**Dataset**
*** Block opens ***

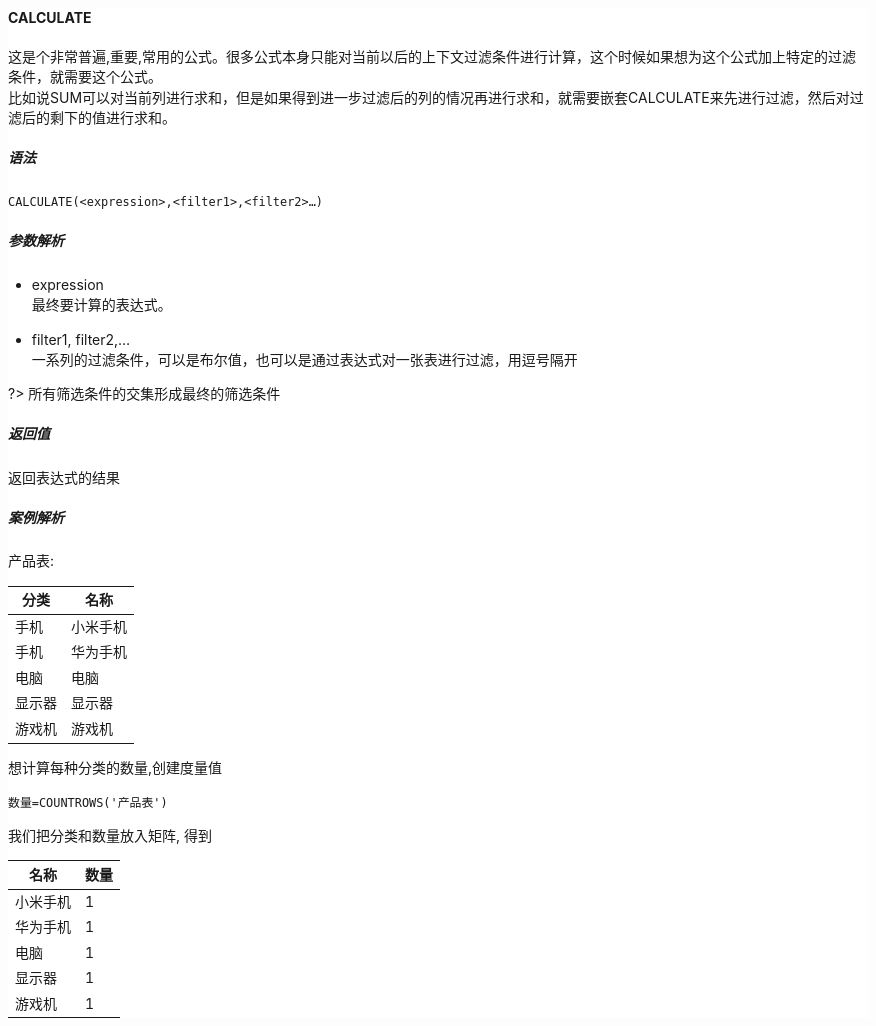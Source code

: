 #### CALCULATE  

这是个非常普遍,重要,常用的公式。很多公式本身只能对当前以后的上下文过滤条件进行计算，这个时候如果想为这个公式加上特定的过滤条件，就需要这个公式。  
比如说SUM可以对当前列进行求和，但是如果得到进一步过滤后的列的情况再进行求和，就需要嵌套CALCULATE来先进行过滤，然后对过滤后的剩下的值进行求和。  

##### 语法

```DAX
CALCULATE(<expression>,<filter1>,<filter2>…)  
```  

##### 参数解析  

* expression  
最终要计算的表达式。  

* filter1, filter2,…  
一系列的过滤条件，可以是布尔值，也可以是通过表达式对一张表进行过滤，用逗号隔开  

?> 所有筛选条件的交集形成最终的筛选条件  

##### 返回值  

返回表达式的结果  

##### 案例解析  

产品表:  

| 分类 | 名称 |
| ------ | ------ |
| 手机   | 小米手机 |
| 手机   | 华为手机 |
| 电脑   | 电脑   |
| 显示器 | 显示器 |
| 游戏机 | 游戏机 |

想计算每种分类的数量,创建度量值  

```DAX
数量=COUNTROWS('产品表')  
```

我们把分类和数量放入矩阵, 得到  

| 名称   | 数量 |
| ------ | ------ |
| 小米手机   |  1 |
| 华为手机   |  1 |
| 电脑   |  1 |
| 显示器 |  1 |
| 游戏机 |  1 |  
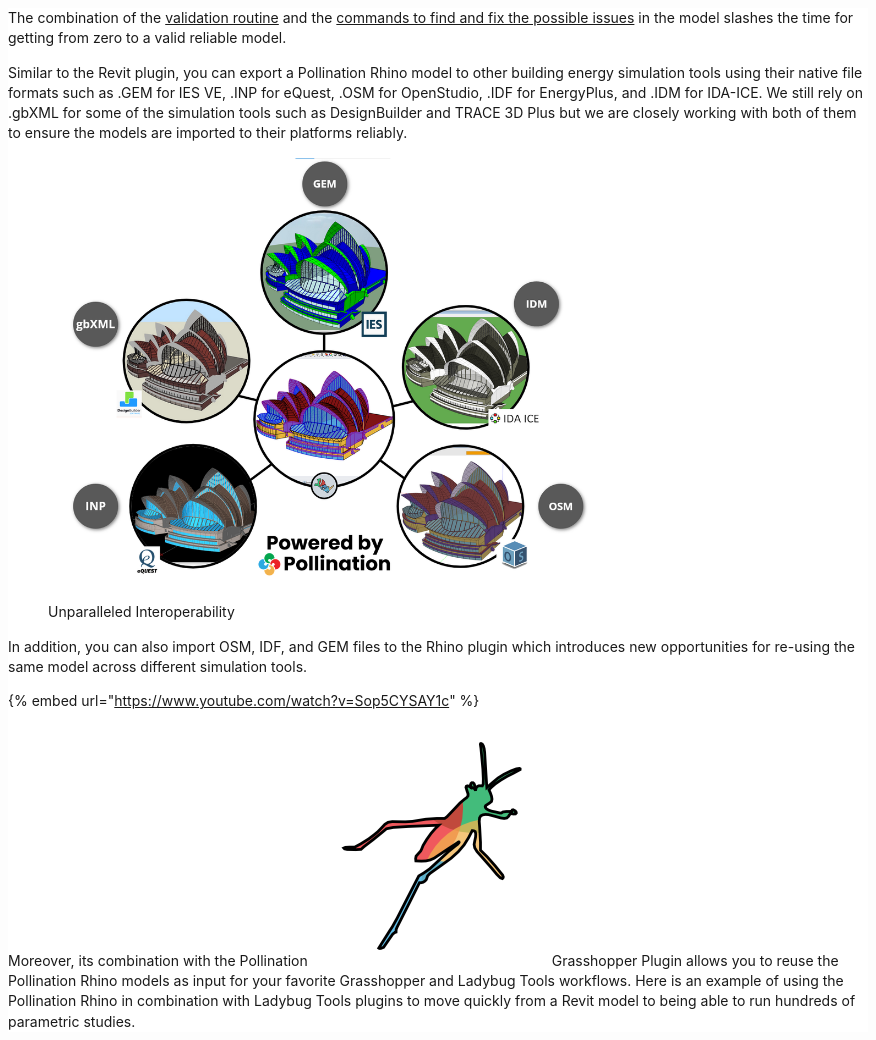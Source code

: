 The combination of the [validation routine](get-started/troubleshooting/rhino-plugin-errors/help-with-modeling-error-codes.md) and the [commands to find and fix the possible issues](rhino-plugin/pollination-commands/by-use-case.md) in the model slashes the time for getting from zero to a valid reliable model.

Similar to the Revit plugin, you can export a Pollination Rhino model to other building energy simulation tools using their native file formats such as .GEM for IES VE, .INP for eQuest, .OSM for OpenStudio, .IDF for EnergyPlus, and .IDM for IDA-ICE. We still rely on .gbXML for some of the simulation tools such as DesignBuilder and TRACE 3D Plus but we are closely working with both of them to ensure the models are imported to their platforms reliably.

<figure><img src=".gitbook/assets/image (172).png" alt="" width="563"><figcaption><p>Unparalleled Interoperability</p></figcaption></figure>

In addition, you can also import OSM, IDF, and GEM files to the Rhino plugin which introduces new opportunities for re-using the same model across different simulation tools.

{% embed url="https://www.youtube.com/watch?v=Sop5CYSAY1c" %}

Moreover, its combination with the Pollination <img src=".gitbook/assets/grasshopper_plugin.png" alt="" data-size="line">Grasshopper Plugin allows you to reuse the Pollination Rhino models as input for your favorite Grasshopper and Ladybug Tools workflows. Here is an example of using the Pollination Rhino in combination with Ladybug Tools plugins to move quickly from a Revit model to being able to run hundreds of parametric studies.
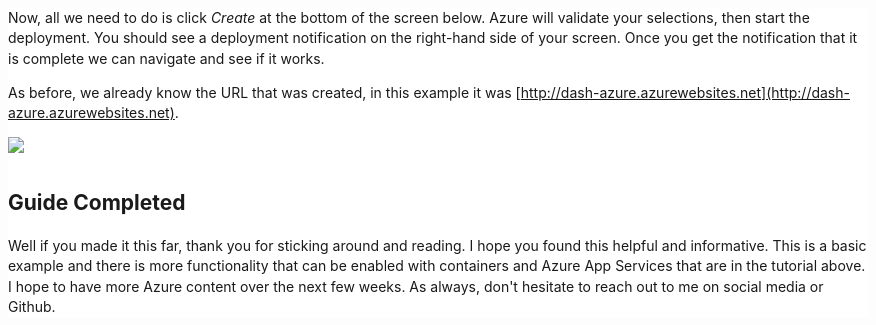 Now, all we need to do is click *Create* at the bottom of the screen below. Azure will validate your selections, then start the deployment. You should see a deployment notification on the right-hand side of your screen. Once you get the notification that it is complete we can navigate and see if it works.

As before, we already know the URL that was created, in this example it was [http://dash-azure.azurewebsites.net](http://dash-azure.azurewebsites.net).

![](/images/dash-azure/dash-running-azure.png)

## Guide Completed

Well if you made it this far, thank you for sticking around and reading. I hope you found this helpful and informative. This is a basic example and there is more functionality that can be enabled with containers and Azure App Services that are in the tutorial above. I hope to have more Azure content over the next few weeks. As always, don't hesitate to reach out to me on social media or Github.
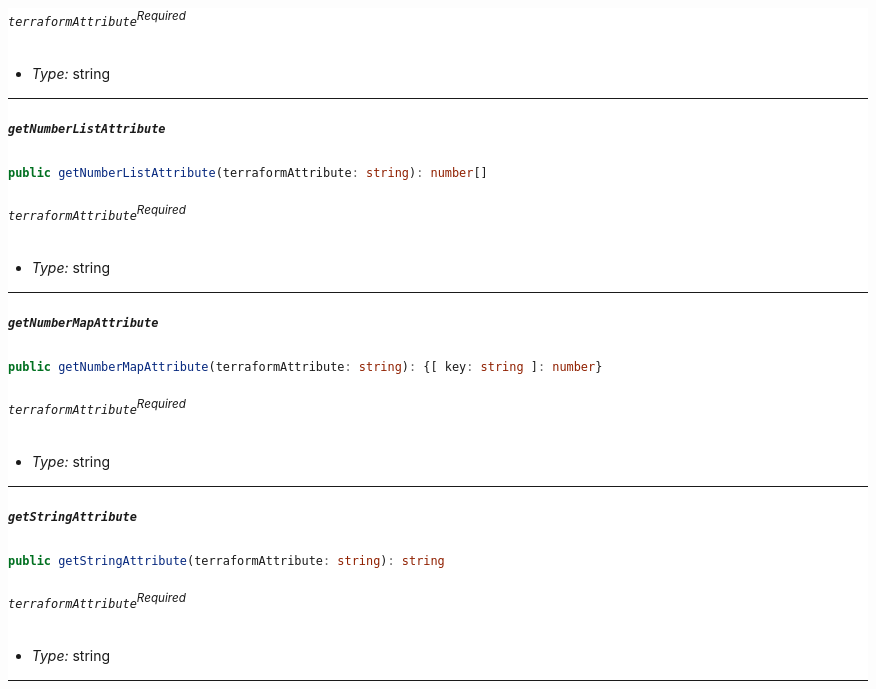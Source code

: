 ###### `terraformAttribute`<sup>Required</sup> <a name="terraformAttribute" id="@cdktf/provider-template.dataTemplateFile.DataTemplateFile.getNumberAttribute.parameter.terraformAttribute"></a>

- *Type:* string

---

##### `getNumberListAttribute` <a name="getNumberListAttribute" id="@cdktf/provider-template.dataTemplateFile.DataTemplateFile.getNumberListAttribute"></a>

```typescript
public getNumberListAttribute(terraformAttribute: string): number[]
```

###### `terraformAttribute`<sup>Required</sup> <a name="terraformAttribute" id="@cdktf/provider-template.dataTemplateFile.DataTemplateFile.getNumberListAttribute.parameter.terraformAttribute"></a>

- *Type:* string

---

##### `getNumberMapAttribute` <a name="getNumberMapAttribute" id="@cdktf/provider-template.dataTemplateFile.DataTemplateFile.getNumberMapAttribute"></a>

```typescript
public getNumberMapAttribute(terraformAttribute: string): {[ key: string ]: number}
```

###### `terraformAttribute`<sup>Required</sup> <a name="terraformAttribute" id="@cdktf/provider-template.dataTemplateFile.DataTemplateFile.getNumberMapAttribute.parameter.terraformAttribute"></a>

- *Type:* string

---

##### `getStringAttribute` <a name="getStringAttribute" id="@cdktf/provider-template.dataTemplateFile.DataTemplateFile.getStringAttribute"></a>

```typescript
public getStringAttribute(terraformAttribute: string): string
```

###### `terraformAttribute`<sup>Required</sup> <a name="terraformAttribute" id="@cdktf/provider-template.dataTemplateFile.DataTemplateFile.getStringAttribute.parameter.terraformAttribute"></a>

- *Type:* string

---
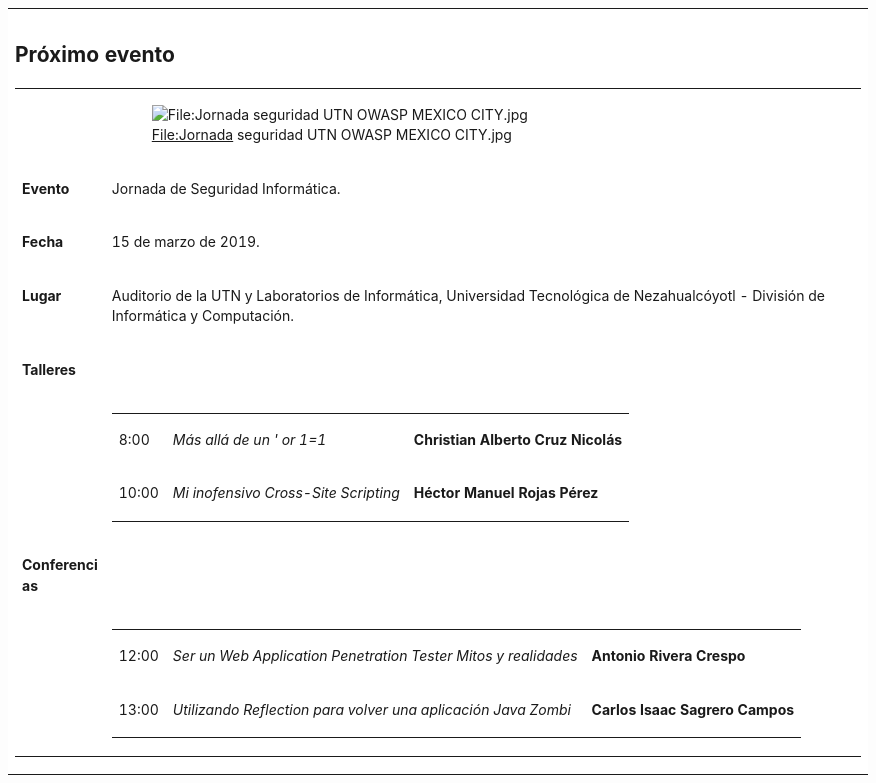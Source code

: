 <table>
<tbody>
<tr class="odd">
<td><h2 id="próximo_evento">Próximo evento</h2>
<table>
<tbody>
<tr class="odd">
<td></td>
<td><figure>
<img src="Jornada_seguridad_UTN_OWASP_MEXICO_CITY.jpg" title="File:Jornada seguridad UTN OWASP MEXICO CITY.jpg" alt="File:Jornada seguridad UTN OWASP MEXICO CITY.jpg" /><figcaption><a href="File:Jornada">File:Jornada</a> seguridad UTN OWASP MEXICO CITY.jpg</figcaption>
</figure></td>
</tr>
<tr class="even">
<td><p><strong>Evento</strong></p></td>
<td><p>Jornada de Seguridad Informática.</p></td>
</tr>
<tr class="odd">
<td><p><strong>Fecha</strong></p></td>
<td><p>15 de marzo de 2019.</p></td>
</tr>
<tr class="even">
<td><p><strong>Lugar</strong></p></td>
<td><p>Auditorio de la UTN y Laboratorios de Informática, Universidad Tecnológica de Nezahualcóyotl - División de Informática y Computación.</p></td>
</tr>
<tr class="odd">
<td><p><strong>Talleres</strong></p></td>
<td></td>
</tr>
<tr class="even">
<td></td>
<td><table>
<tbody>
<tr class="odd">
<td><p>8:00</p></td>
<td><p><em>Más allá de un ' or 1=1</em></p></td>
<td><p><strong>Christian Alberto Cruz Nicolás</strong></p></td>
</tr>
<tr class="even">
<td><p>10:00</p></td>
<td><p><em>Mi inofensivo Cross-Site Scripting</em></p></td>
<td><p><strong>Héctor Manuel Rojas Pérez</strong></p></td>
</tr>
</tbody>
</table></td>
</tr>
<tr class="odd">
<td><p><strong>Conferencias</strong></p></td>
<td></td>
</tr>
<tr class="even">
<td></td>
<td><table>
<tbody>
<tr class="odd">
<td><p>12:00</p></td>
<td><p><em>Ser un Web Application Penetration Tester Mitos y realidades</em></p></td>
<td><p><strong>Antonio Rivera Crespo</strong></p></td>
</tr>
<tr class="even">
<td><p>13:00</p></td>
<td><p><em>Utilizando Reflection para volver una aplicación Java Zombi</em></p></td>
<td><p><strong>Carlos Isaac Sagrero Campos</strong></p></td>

*** Block closes ***

**What this task involves**
Look for the string "getNumberMapAttribute" in the listing above and copy every line holding it.

**Written response**
##### `getNumberMapAttribute` <a name="getNumberMapAttribute" id="@cdktf/provider-template.dataTemplateFile.DataTemplateFile.getNumberMapAttribute"></a>
public getNumberMapAttribute(terraformAttribute: string): {[ key: string ]: number}
###### `terraformAttribute`<sup>Required</sup> <a name="terraformAttribute" id="@cdktf/provider-template.dataTemplateFile.DataTemplateFile.getNumberMapAttribute.parameter.terraformAttribute"></a>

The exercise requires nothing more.